[[ Available records open ]]

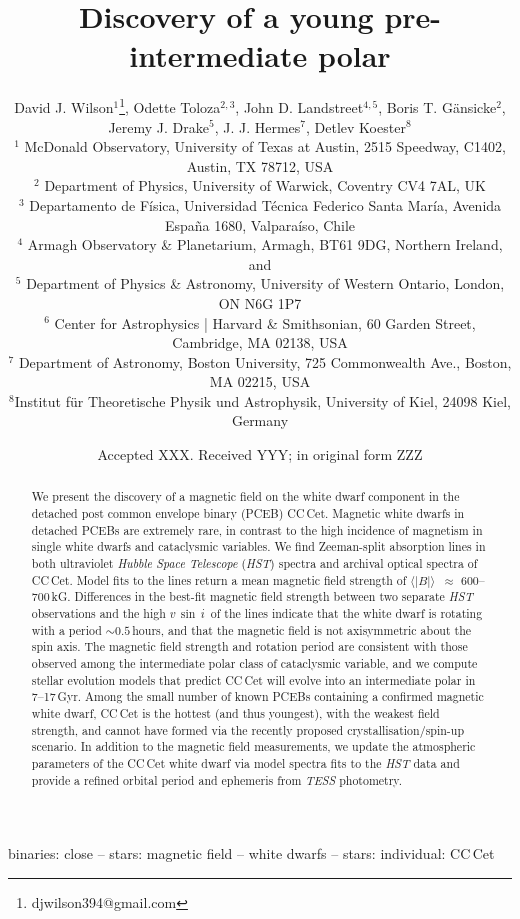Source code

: \documentclass[fleqn,usenatbib]{mnras}
\title[A pre-intermediate polar]{Discovery of a young pre-intermediate polar}
\author[Wilson et al.]{David J. Wilson$^{1}$\thanks{djwilson394@gmail.com}, Odette Toloza$^{2,3}$, John D. Landstreet$^{4,5}$,
Boris T. G{\"a}nsicke$^{2}$, \newauthor Jeremy J.  Drake$^{5}$, J. J. Hermes$^{7}$, Detlev Koester$^{8}$  \medskip\\
$^{1}$ McDonald Observatory, University of Texas at Austin, 2515 Speedway, C1402, Austin, TX 78712, USA \\ 
$^{2}$ Department of Physics, University of Warwick, Coventry CV4 7AL, UK \\
$^{3}$ Departamento de Física, Universidad Técnica Federico Santa María, Avenida España 1680, Valparaíso, Chile\\
$^{4}$ Armagh Observatory \& Planetarium, Armagh, BT61 9DG, Northern Ireland, and  \\
$^{5}$ Department of Physics \& Astronomy, University of Western Ontario, London, ON N6G 1P7 \\
$^{6}$ Center for Astrophysics | Harvard \& Smithsonian, 60 Garden Street, Cambridge, MA 02138, USA\\
$^{7}$ Department of Astronomy, Boston University, 725 Commonwealth Ave., Boston, MA 02215, USA\\
$^{8}$Institut f{\"u}r Theoretische Physik und Astrophysik, University of Kiel, 24098 Kiel, Germany 
}
\date{Accepted XXX. Received YYY; in original form ZZZ}
\newcommand{\bs}{\ensuremath{\langle \vert B \vert \rangle}}
\newcommand{\vsini}{\ensuremath{v\,\sin\,i}}
\begin{document}
\label{firstpage}
\pagerange{\pageref{firstpage}--\pageref{lastpage}}
\maketitle

\begin{abstract}
We present the discovery of a magnetic field on the white dwarf component in the detached post common envelope binary (PCEB) CC\,Cet. Magnetic white dwarfs in detached PCEBs are extremely rare, in contrast to the high incidence of magnetism in single white dwarfs and cataclysmic variables. We find Zeeman-split absorption lines in both ultraviolet \textit{Hubble Space Telescope} (\textit{HST}) spectra and archival optical spectra of CC\,Cet. Model fits to the lines return a mean magnetic field strength of  \bs\ $\approx$ 600--700\,kG. Differences in the best-fit magnetic field strength between two separate \textit{HST} observations and the high \vsini\ of the lines indicate that the white dwarf is  rotating with a period $\sim0.5$\,hours, and that the magnetic field is not axisymmetric about the spin axis. The magnetic field strength and rotation period are consistent with those observed among the intermediate polar class of cataclysmic variable, and we compute stellar evolution models that predict CC\,Cet will evolve into an intermediate polar in 7--17\,Gyr. Among the small number of known PCEBs containing a confirmed magnetic white dwarf, CC\,Cet is the hottest (and thus youngest), with the weakest field strength, and cannot have formed via the recently proposed crystallisation/spin-up scenario. In addition to the magnetic field measurements, we update the atmospheric parameters of the CC\,Cet white dwarf via model spectra fits to the \textit{HST} data and provide a refined orbital period and ephemeris from \textit{TESS} photometry.       
\end{abstract}

\begin{keywords}
binaries: close -- stars: magnetic field -- white dwarfs -- stars: individual: CC\,Cet
\end{keywords}



\end{document}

[[ Available records closed ]]

**Requirement:** In these records, tally the lines that contain the string "Department", and give only the result.

**Result for this task:** 3